Because findings of fact are the underpinnings of legal conclusions, "an attack on a conclusion which is supported by a finding is not an attack on that finding." Id. at 459, 667 P.2d at 848. Attacking only the conclusion, but not the finding is normally a "fatal error." Id. And so, Pflueger's failure to quote challenged findings would normally bind the appellate courts in its review of the conclusion of law. But Justice Acoba wrote that appellate courts have the power to take a proper course of action when a brief does not comply with the HRAP. HRAP Rule 30. The discretion that the ICA can take includes review of the issue in light of the policy of hearing a case on its merits. Thus, there was no real need to determine whether the ICA erred in finding plain error and in determining "substantial compliance" with HRAP Rule 28. For Justice Acoba, there was noncompliance, but that was not the end of the matter. Noncompliance can be disregarded to further the policy of hearing the merits.

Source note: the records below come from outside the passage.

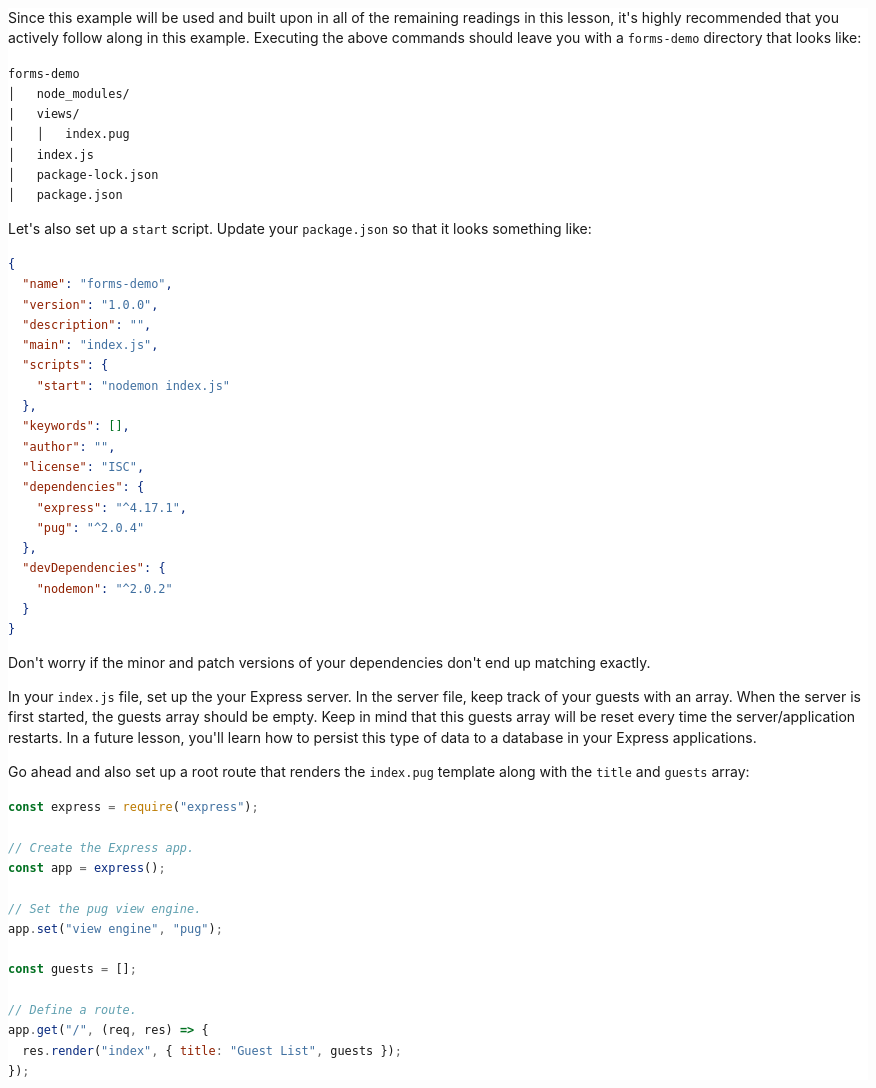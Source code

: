 Since this example will be used and built upon in all of the remaining readings
in this lesson, it's highly recommended that you actively follow along in this
example. Executing the above commands should leave you with a `forms-demo`
directory that looks like:

```plaintext
forms-demo
│   node_modules/
|   views/
│   │   index.pug
│   index.js
│   package-lock.json
│   package.json
```

Let's also set up a `start` script. Update your `package.json` so that it looks
something like:

```json
{
  "name": "forms-demo",
  "version": "1.0.0",
  "description": "",
  "main": "index.js",
  "scripts": {
    "start": "nodemon index.js"
  },
  "keywords": [],
  "author": "",
  "license": "ISC",
  "dependencies": {
    "express": "^4.17.1",
    "pug": "^2.0.4"
  },
  "devDependencies": {
    "nodemon": "^2.0.2"
  }
}
```

Don't worry if the minor and patch versions of your dependencies don't end up
matching exactly.

In your `index.js` file, set up the your Express server. In the server file,
keep track of your guests with an array. When the server is first started, the
guests array should be empty. Keep in mind that this guests array will be reset
every time the server/application restarts. In a future lesson, you'll learn how
to persist this type of data to a database in your Express applications.

Go ahead and also set up a root route that renders the `index.pug` template
along with the `title` and `guests` array:

```js
const express = require("express");

// Create the Express app.
const app = express();

// Set the pug view engine.
app.set("view engine", "pug");

const guests = [];

// Define a route.
app.get("/", (req, res) => {
  res.render("index", { title: "Guest List", guests });
});

```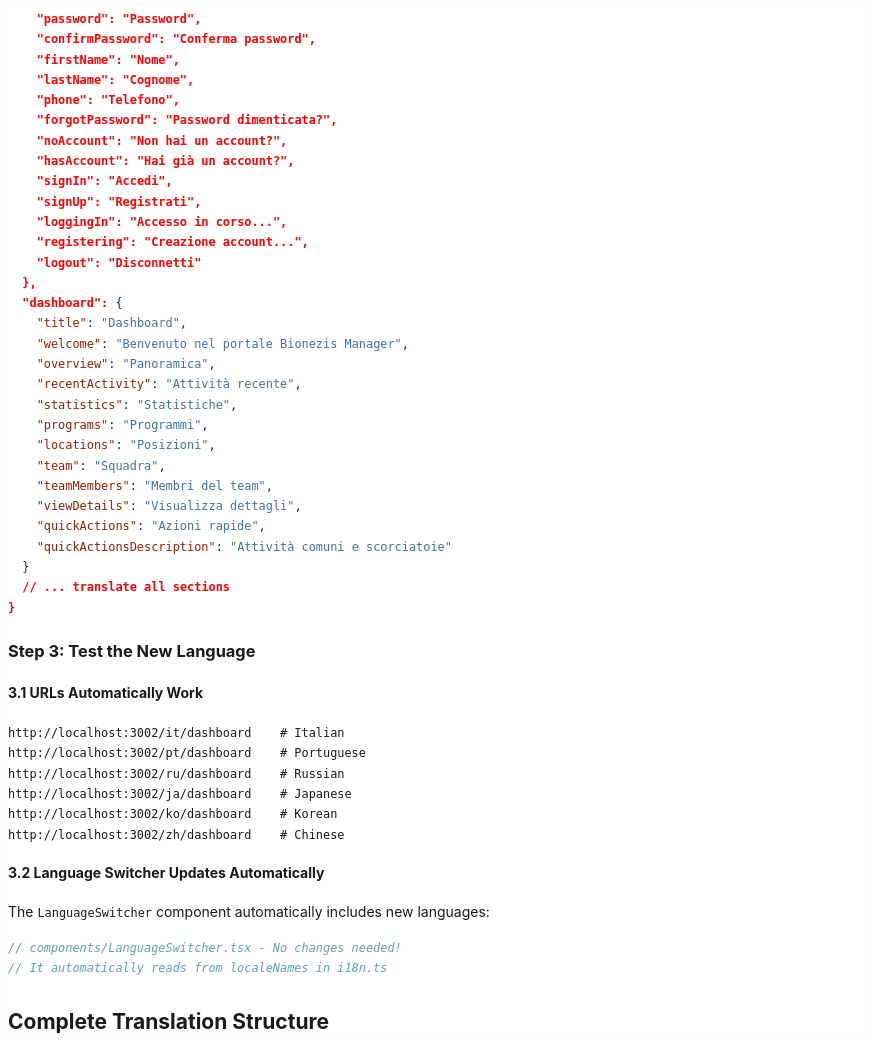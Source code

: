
 ```json
    "password": "Password",
    "confirmPassword": "Conferma password",
    "firstName": "Nome",
    "lastName": "Cognome",
    "phone": "Telefono",
    "forgotPassword": "Password dimenticata?",
    "noAccount": "Non hai un account?",
    "hasAccount": "Hai già un account?",
    "signIn": "Accedi",
    "signUp": "Registrati",
    "loggingIn": "Accesso in corso...",
    "registering": "Creazione account...",
    "logout": "Disconnetti"
  },
  "dashboard": {
    "title": "Dashboard",
    "welcome": "Benvenuto nel portale Bionezis Manager",
    "overview": "Panoramica",
    "recentActivity": "Attività recente",
    "statistics": "Statistiche",
    "programs": "Programmi",
    "locations": "Posizioni",
    "team": "Squadra",
    "teamMembers": "Membri del team",
    "viewDetails": "Visualizza dettagli",
    "quickActions": "Azioni rapide",
    "quickActionsDescription": "Attività comuni e scorciatoie"
  }
  // ... translate all sections
}
```

### Step 3: Test the New Language

#### **3.1 URLs Automatically Work**
```
http://localhost:3002/it/dashboard    # Italian
http://localhost:3002/pt/dashboard    # Portuguese
http://localhost:3002/ru/dashboard    # Russian
http://localhost:3002/ja/dashboard    # Japanese
http://localhost:3002/ko/dashboard    # Korean
http://localhost:3002/zh/dashboard    # Chinese
```

#### **3.2 Language Switcher Updates Automatically**
The `LanguageSwitcher` component automatically includes new languages:
```typescript
// components/LanguageSwitcher.tsx - No changes needed!
// It automatically reads from localeNames in i18n.ts
```

## Complete Translation Structure
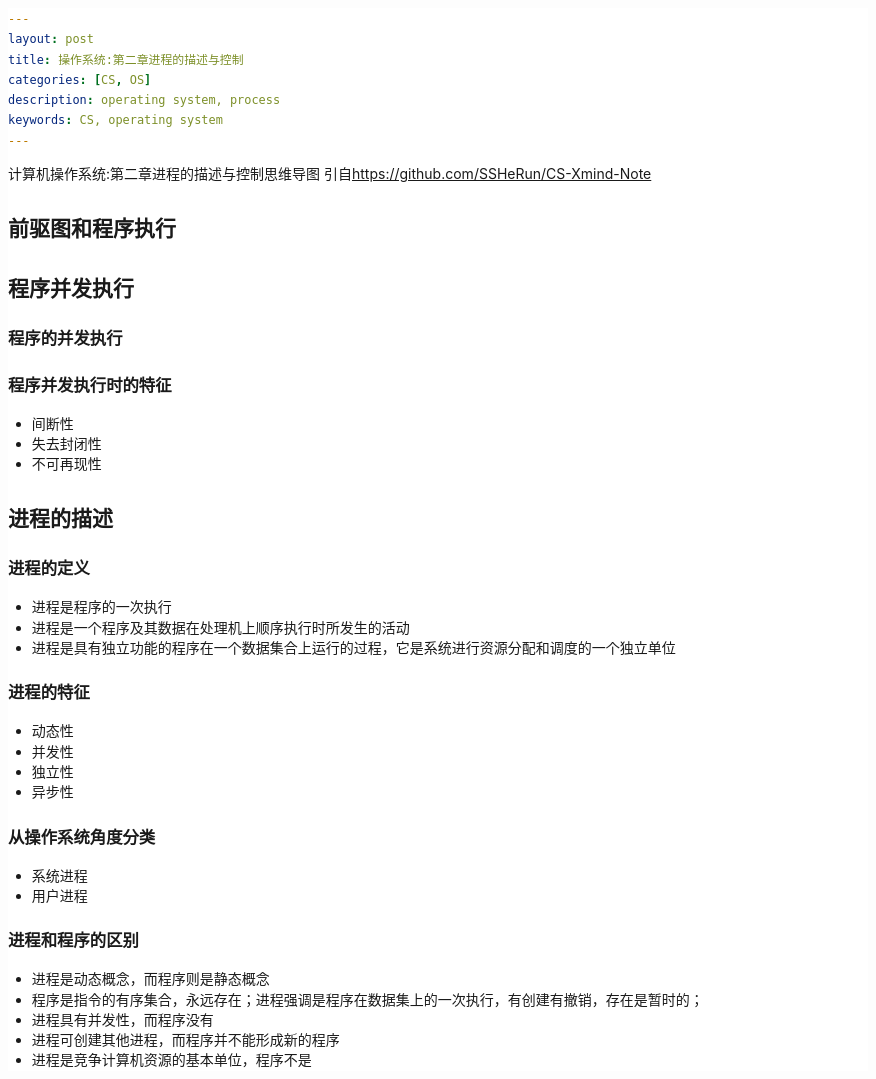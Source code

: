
 ```yaml
---
layout: post
title: 操作系统:第二章进程的描述与控制
categories: [CS, OS]
description: operating system, process
keywords: CS, operating system
---
```


计算机操作系统:第二章进程的描述与控制思维导图 引自<https://github.com/SSHeRun/CS-Xmind-Note>

## 前驱图和程序执行

## 程序并发执行

### 程序的并发执行

### 程序并发执行时的特征

- 间断性
- 失去封闭性
- 不可再现性

## 进程的描述

### 进程的定义

- 进程是程序的一次执行
- 进程是一个程序及其数据在处理机上顺序执行时所发生的活动
- 进程是具有独立功能的程序在一个数据集合上运行的过程，它是系统进行资源分配和调度的一个独立单位

### 进程的特征

- 动态性
- 并发性
- 独立性
- 异步性

### 从操作系统角度分类

- 系统进程
- 用户进程

### 进程和程序的区别

- 进程是动态概念，而程序则是静态概念
- 程序是指令的有序集合，永远存在；进程强调是程序在数据集上的一次执行，有创建有撤销，存在是暂时的；
- 进程具有并发性，而程序没有
- 进程可创建其他进程，而程序并不能形成新的程序
- 进程是竞争计算机资源的基本单位，程序不是
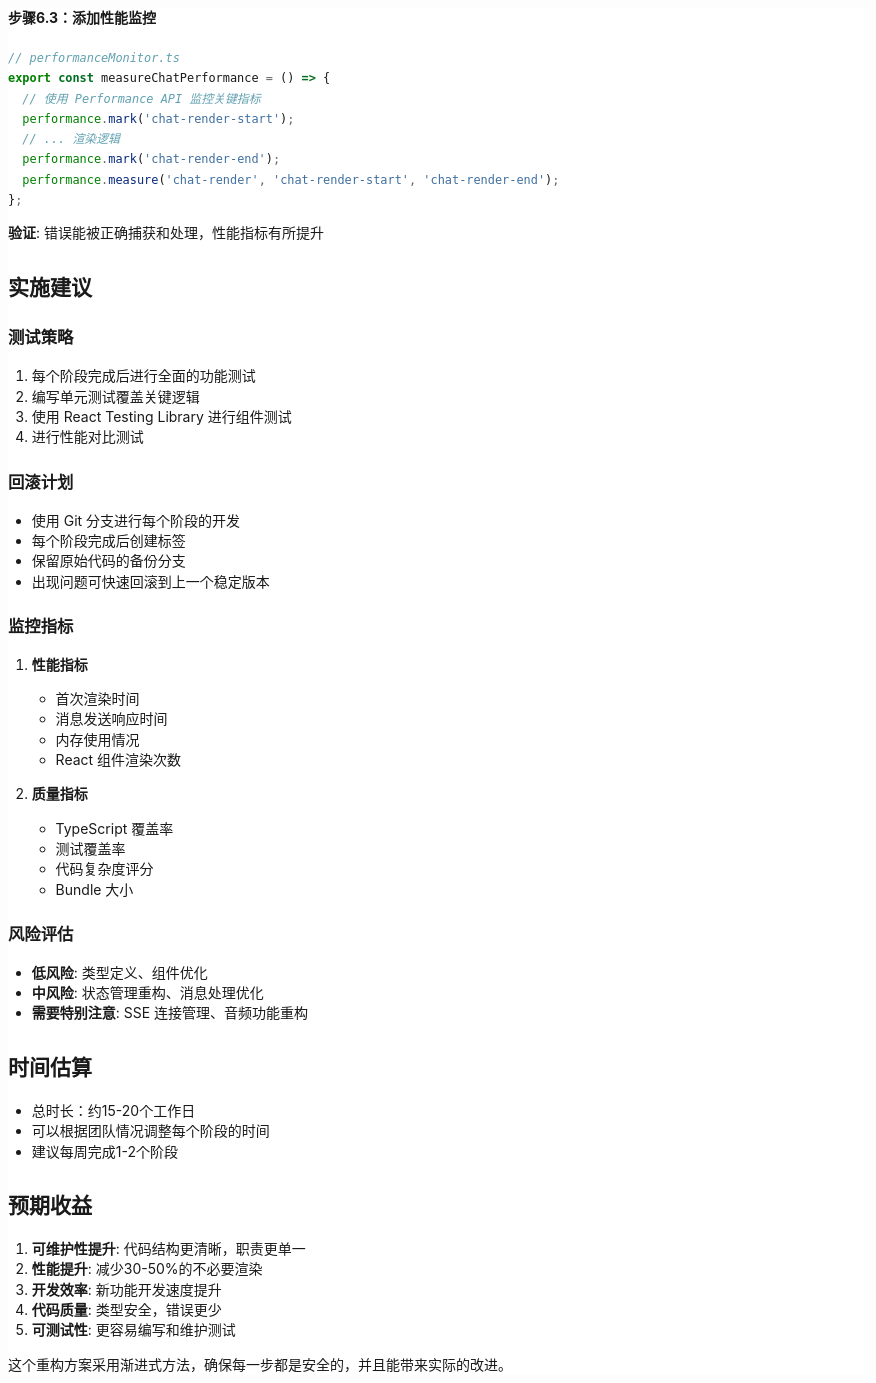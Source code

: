 #### 步骤6.3：添加性能监控
```typescript
// performanceMonitor.ts
export const measureChatPerformance = () => {
  // 使用 Performance API 监控关键指标
  performance.mark('chat-render-start');
  // ... 渲染逻辑
  performance.mark('chat-render-end');
  performance.measure('chat-render', 'chat-render-start', 'chat-render-end');
};
```

**验证**: 错误能被正确捕获和处理，性能指标有所提升

## 实施建议

### 测试策略
1. 每个阶段完成后进行全面的功能测试
2. 编写单元测试覆盖关键逻辑
3. 使用 React Testing Library 进行组件测试
4. 进行性能对比测试

### 回滚计划
- 使用 Git 分支进行每个阶段的开发
- 每个阶段完成后创建标签
- 保留原始代码的备份分支
- 出现问题可快速回滚到上一个稳定版本

### 监控指标
1. **性能指标**
   - 首次渲染时间
   - 消息发送响应时间
   - 内存使用情况
   - React 组件渲染次数

2. **质量指标**
   - TypeScript 覆盖率
   - 测试覆盖率
   - 代码复杂度评分
   - Bundle 大小

### 风险评估
- **低风险**: 类型定义、组件优化
- **中风险**: 状态管理重构、消息处理优化
- **需要特别注意**: SSE 连接管理、音频功能重构

## 时间估算
- 总时长：约15-20个工作日
- 可以根据团队情况调整每个阶段的时间
- 建议每周完成1-2个阶段

## 预期收益
1. **可维护性提升**: 代码结构更清晰，职责更单一
2. **性能提升**: 减少30-50%的不必要渲染
3. **开发效率**: 新功能开发速度提升
4. **代码质量**: 类型安全，错误更少
5. **可测试性**: 更容易编写和维护测试

这个重构方案采用渐进式方法，确保每一步都是安全的，并且能带来实际的改进。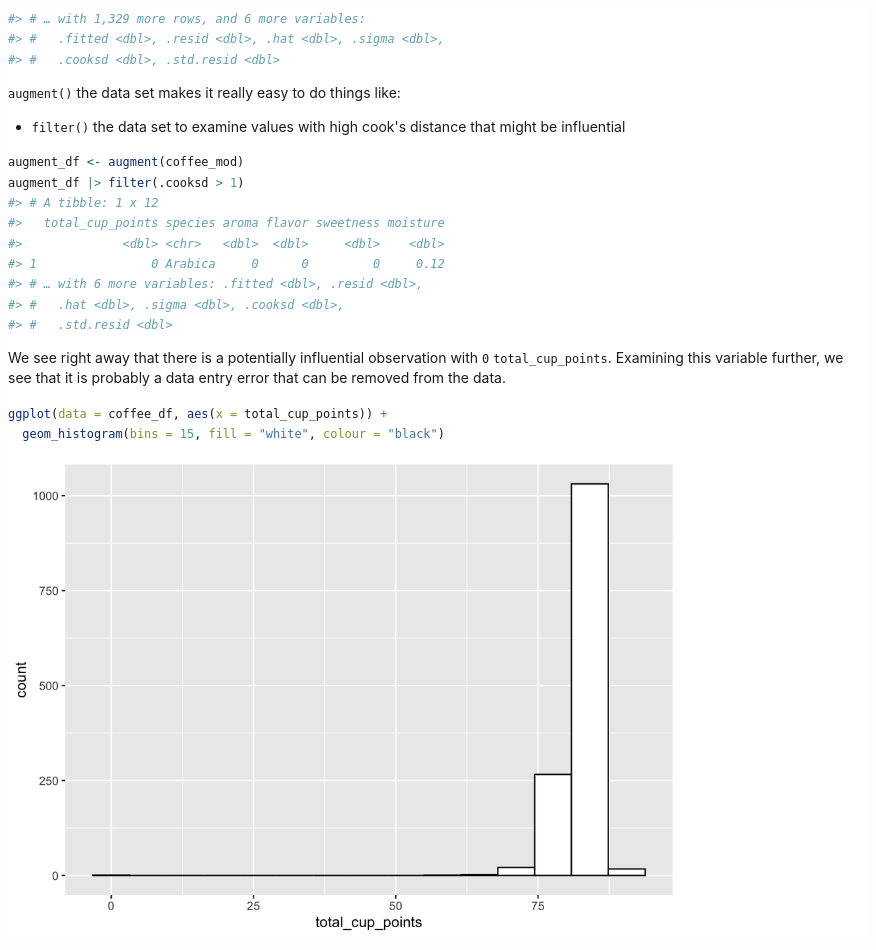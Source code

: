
 ```r
#> # … with 1,329 more rows, and 6 more variables:
#> #   .fitted <dbl>, .resid <dbl>, .hat <dbl>, .sigma <dbl>,
#> #   .cooksd <dbl>, .std.resid <dbl>
```

`augment()` the data set makes it really easy to do things like:

* `filter()` the data set to examine values with high cook's distance that might be influential


```r
augment_df <- augment(coffee_mod)
augment_df |> filter(.cooksd > 1)
#> # A tibble: 1 x 12
#>   total_cup_points species aroma flavor sweetness moisture
#>              <dbl> <chr>   <dbl>  <dbl>     <dbl>    <dbl>
#> 1                0 Arabica     0      0         0     0.12
#> # … with 6 more variables: .fitted <dbl>, .resid <dbl>,
#> #   .hat <dbl>, .sigma <dbl>, .cooksd <dbl>,
#> #   .std.resid <dbl>
```

We see right away that there is a potentially influential observation with `0` `total_cup_points`. Examining this variable further, we see that it is probably a data entry error that can be removed from the data.


```r
ggplot(data = coffee_df, aes(x = total_cup_points)) +
  geom_histogram(bins = 15, fill = "white", colour = "black")
```

<img src="15-connections_files/figure-html/unnamed-chunk-19-1.png" width="672" />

The Majority's Last Word. The majority took issue with Justice Acoba's position. It noted that his position would require "that anytime a trial court's FOF/COL contain any repetition, an opening brief must always quote each instance of the repeated finding, otherwise the binding quality of any unquoted finding will negate the review of any properly-raised points of error." The majority noted that this interpretation of HRAP Rule 28 would be too strict of an application and run afoul with the policy of hearing cases on their merits.
Noncompliance v. Substantial Compliance: Distinction Without Difference? The disagreement among the justices appears to be whether Plueger's brief substantially complied with HRAP Rule 28 or whether it did not comply and the ICA properly exercised its discretion in reviewing the issue anyway. Is this a distinction without difference? Maybe. If a brief does not identify all of the findings of fact it is going to challenge, then it probably did not comply with HRAP Rule 28 and it will be up to the ICA to review the issue. If it "substantially complied," then the ICA will have to review it and has no discretion. But who determines "substantial compliance"? Probably the ICA once the other side challenges the adequacy of the point of error. In the end it would come down to whether the ICA should conclude (pun fully intended) "substantial compliance" and review the issue or whether the ICA should conclude noncompliance and then determine whether to review the case anyway.
So What Happened in this Case? Having concluded that the ICA did not err in reviewing the issue on its merits, the HSC held that the ICA erred in its ruling on the merits. According to the HSC, the circuit court did not abuse its discretion in determining that Huddy-Yamamoto was not an indispensable party to the lawsuit. So the ICA got reversed anyway.